We ought also to be struck by how extremely unlikely it was that Clyde would have seen such a tiny little thing.
December 13, 2010 at 5:13 pm
Alan Stern and Hal Levison did a similar study in 2000, dividing the group in the top half of your graph as “uber planets” and most of those in the lower half of your graph as “unter planets” or dwarf planets. However, they never intended for the “unter planets” to be classed as not planets at all. The idea is any object that orbits the Sun and has enough mass to be in hydrostatic equilibrium is a planet. Dwarf planets are simply a third class of planets encompassing objects large enough and massive enough to be in hydrostatic equilibrium but not massive enough to gravitationally dominate their orbits.

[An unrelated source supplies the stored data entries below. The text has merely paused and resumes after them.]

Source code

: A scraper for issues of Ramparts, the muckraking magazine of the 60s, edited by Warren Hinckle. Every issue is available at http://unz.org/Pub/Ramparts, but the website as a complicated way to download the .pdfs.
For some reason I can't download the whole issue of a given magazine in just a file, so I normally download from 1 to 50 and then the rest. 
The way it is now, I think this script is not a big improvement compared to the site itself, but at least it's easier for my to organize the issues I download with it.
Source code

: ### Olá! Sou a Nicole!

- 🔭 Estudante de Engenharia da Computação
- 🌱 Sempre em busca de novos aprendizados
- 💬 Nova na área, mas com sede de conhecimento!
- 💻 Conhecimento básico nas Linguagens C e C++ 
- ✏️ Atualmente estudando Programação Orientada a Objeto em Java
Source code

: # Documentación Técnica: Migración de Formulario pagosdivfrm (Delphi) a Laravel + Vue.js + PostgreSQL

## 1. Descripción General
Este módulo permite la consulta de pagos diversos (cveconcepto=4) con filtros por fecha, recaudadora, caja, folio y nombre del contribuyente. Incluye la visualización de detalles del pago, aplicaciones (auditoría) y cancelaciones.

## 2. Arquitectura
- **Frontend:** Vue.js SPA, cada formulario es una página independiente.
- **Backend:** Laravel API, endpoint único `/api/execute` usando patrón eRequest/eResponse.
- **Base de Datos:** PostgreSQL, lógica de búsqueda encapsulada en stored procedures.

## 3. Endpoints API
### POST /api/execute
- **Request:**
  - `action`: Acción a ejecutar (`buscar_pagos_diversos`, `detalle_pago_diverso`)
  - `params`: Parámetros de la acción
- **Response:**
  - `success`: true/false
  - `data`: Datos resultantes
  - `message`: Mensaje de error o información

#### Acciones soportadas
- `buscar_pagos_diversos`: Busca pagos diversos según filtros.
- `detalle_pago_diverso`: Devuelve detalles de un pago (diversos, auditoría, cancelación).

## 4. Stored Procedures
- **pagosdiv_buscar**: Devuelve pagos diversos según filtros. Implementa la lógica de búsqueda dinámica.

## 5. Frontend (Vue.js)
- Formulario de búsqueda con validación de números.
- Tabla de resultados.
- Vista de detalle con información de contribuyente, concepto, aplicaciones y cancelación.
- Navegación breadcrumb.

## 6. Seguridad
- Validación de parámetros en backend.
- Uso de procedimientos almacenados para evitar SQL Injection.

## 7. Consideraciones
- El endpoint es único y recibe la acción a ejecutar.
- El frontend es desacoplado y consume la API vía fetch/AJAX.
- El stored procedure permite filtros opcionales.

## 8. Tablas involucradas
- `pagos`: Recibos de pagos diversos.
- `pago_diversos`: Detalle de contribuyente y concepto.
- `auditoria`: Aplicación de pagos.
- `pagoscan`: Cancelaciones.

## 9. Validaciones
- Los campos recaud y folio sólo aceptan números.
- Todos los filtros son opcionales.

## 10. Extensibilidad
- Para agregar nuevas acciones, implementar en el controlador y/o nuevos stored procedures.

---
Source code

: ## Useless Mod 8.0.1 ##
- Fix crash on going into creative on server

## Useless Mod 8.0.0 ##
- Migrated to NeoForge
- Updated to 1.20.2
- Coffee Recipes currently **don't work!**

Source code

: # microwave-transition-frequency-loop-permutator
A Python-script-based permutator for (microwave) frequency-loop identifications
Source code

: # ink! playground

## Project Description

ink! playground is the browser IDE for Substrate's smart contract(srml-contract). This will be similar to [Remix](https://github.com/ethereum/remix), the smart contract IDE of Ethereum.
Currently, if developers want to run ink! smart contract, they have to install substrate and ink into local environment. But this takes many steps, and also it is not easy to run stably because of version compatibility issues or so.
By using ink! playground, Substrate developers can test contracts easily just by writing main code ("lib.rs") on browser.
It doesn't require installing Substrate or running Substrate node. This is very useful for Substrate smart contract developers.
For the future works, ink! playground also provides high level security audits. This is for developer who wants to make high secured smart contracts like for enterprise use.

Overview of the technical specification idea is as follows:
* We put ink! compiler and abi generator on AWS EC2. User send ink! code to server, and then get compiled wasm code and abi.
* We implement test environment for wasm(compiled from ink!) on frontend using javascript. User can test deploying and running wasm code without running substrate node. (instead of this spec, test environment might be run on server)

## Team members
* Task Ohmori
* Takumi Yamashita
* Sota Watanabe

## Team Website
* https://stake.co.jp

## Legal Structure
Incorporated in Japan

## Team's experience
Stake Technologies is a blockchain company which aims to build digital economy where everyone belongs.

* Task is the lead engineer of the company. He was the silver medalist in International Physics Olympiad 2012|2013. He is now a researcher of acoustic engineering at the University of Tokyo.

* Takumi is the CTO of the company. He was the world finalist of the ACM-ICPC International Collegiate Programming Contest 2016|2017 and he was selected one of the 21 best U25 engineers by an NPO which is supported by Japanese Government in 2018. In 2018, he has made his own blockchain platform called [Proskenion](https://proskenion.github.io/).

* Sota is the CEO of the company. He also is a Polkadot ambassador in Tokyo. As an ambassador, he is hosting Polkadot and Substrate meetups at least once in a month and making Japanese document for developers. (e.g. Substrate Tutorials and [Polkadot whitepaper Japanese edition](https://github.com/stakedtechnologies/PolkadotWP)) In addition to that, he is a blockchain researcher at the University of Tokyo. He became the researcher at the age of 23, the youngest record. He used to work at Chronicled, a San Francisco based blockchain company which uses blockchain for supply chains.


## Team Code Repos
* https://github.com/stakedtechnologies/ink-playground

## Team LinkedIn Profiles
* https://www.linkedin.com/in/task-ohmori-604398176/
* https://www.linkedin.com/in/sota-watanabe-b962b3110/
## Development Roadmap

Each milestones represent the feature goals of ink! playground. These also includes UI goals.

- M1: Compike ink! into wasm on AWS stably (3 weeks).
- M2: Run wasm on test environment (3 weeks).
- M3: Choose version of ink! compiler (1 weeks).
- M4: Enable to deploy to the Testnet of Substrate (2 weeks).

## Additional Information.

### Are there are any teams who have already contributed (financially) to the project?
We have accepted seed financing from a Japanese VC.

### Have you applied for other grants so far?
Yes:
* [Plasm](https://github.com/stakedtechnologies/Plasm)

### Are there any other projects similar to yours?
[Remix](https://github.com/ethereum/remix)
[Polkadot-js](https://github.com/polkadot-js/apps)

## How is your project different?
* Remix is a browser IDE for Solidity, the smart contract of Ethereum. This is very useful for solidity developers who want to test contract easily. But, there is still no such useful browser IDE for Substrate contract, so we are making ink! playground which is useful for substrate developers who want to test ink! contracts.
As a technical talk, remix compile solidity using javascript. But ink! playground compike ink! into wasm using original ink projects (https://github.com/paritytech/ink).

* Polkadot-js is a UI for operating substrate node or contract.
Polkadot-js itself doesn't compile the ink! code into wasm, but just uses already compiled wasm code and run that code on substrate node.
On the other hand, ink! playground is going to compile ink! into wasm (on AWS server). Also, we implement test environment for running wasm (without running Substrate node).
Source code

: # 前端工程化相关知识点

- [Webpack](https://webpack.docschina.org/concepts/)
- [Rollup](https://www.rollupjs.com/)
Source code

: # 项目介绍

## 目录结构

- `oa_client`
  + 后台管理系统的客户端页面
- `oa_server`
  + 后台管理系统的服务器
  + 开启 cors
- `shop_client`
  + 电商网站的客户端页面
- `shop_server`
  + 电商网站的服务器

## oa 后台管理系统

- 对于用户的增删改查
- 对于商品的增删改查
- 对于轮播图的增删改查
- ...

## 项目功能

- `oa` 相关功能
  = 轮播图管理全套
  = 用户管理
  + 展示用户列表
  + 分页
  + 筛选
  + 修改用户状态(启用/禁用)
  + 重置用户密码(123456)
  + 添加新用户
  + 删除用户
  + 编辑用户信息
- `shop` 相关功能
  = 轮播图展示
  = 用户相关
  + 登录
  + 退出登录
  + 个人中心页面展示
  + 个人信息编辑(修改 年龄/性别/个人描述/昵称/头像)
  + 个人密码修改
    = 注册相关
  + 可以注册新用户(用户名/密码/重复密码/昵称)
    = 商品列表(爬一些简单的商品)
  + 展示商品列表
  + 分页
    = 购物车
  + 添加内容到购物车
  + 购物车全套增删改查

Pallas and Vesta do not really belong in either class. They are of an intermediate stage between asteroids and dwarf planets, as they appear to be nearly round but to have both lost a portion of themselves through impact with an asteroid. Since they are believed closer to planets than asteroids in that they are geologically more complex, some have proposed an intermediate category for them, suggesting terms like “protoplanets” or “sub-dwarf planets.”